Blatter, who led FIFA for 17 years, is serving a six-year ban from “all football activities” for unethical conduct, after FIFA was rocked by a global corruption scandal in 2015.
His appearance at the World Cup in Russia is potentially embarrassing for FIFA and its new head, Gianni Infantino, who has promised to draw a line under FIFA’s corruption problems and clean up the organisation.
TASS news agency quoted Alexei Sorokin, head of the Russia-2018 organising committee, as saying he had seen Infantino and Blatter at Moscow’s Luzhniki Stadium watching Portugal’s 1-0 win over Morocco.
“Today I saw Infantino and Blatter at the stadium, it’s true,” TASS quoted Sorokin as saying.
In an interview with Britain’s Channel 4 News, Blatter said he had been invited to the World Cup by the Russian organising committee, and FIFA should respect his right to be at the tournament.
“I am not in football activities. I am a personal guest here today,” he said.
“It should not be an embarrassment to FIFA. If FIFA would have a little bit of respect, knowing that I have an official invitation to come here.”
FIFA said that Blatter attending Moscow match did not directly constitute a breach of his ban.
Blatter told Reuters in March he had been invited to attend the World Cup by President Vladimir Putin, with whom he has a long-standing close relationship.
A spokesman for Blatter said he was scheduled to meet with the Russian leader while in Moscow.
Kremlin spokesman Dmitry Peskov told reporters on Wednesday Blatter was visiting Russia in a non-official capacity, and Blatter later said his meeting with Putin had not yet been confirmed.
“Any meetings that could be held are being realised in the framework of his private visit and are not official,” Peskov said when asked if Blatter has met or would meet Putin.
Blatter’s ban was imposed shortly after the Swiss attorney general’s office began criminal proceedings against him, on suspicion of criminal mismanagement and misappropriation.
No charges have yet been brought and Blatter has repeatedly denied any wrongdoing.
The 82-year-old struck a defiant tone in Moscow, describing the criminal probe as “an attack on FIFA” and saying he was still president of the organisation.
“I was suspended, I’m still a suspended president. I’m still president, but suspended,” he told Russian news channel RT.
“It was not an easy time for me, it’s still not the easiest time.”
Speaking in front of the Kremlin against a backdrop of football fans queuing to visit Moscow’s Red Square, Blatter said he had advocated Russia be chosen as the World Cup host in 2010.
“When I arrived yesterday, I saw it a little bit, it’s my World Cup. How I was received here, television, cameras, people photographs and so on,” he said.

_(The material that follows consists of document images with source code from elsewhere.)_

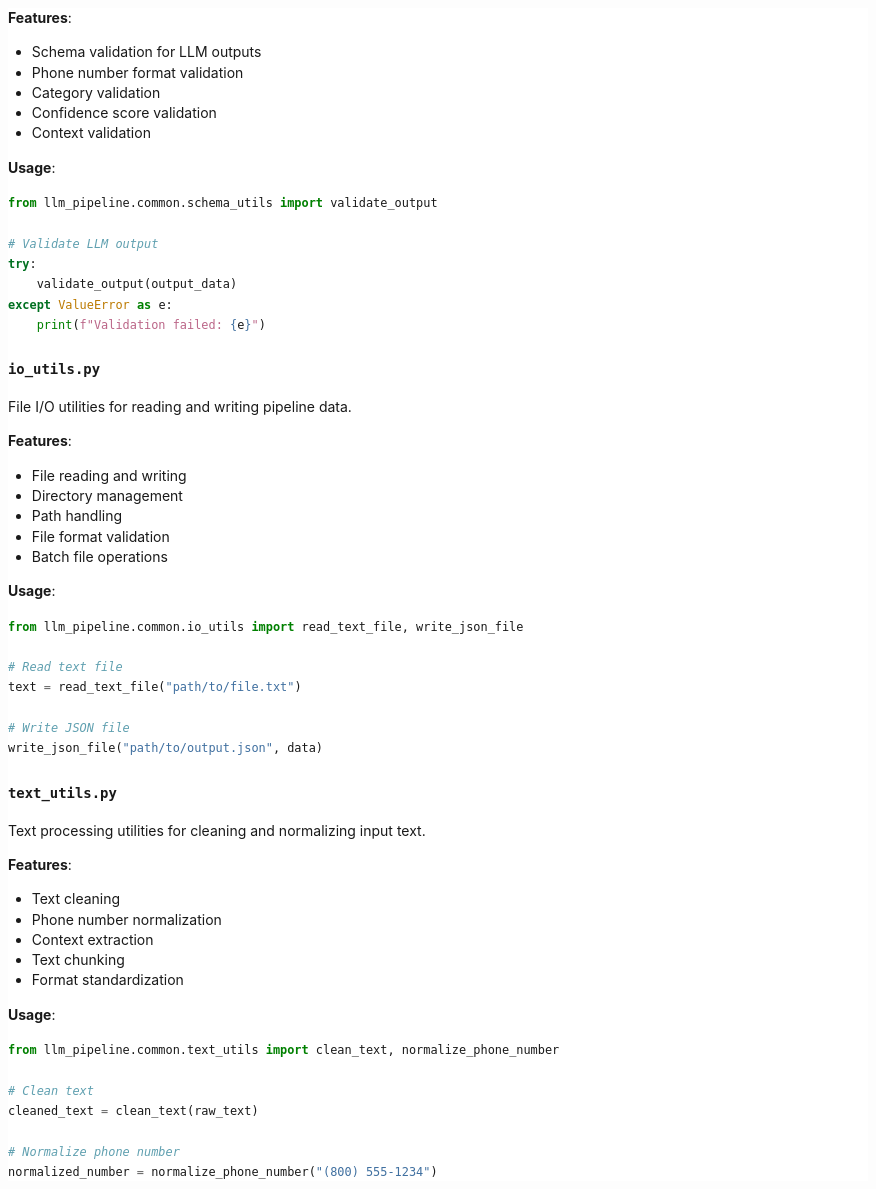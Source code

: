 **Features**:
- Schema validation for LLM outputs
- Phone number format validation
- Category validation
- Confidence score validation
- Context validation

**Usage**:
```python
from llm_pipeline.common.schema_utils import validate_output

# Validate LLM output
try:
    validate_output(output_data)
except ValueError as e:
    print(f"Validation failed: {e}")
```

### `io_utils.py`
File I/O utilities for reading and writing pipeline data.

**Features**:
- File reading and writing
- Directory management
- Path handling
- File format validation
- Batch file operations

**Usage**:
```python
from llm_pipeline.common.io_utils import read_text_file, write_json_file

# Read text file
text = read_text_file("path/to/file.txt")

# Write JSON file
write_json_file("path/to/output.json", data)
```

### `text_utils.py`
Text processing utilities for cleaning and normalizing input text.

**Features**:
- Text cleaning
- Phone number normalization
- Context extraction
- Text chunking
- Format standardization

**Usage**:
```python
from llm_pipeline.common.text_utils import clean_text, normalize_phone_number

# Clean text
cleaned_text = clean_text(raw_text)

# Normalize phone number
normalized_number = normalize_phone_number("(800) 555-1234")
```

When asked how he had been occupying his time since the ban, the former FIFA boss said he was grappling with how to solve the problem of political intervention in world football.
“Football should not be dominated by politics. Football should help, perhaps, to solve political problems,” he said.
“But in the past we have seen that there is political intervention for football.”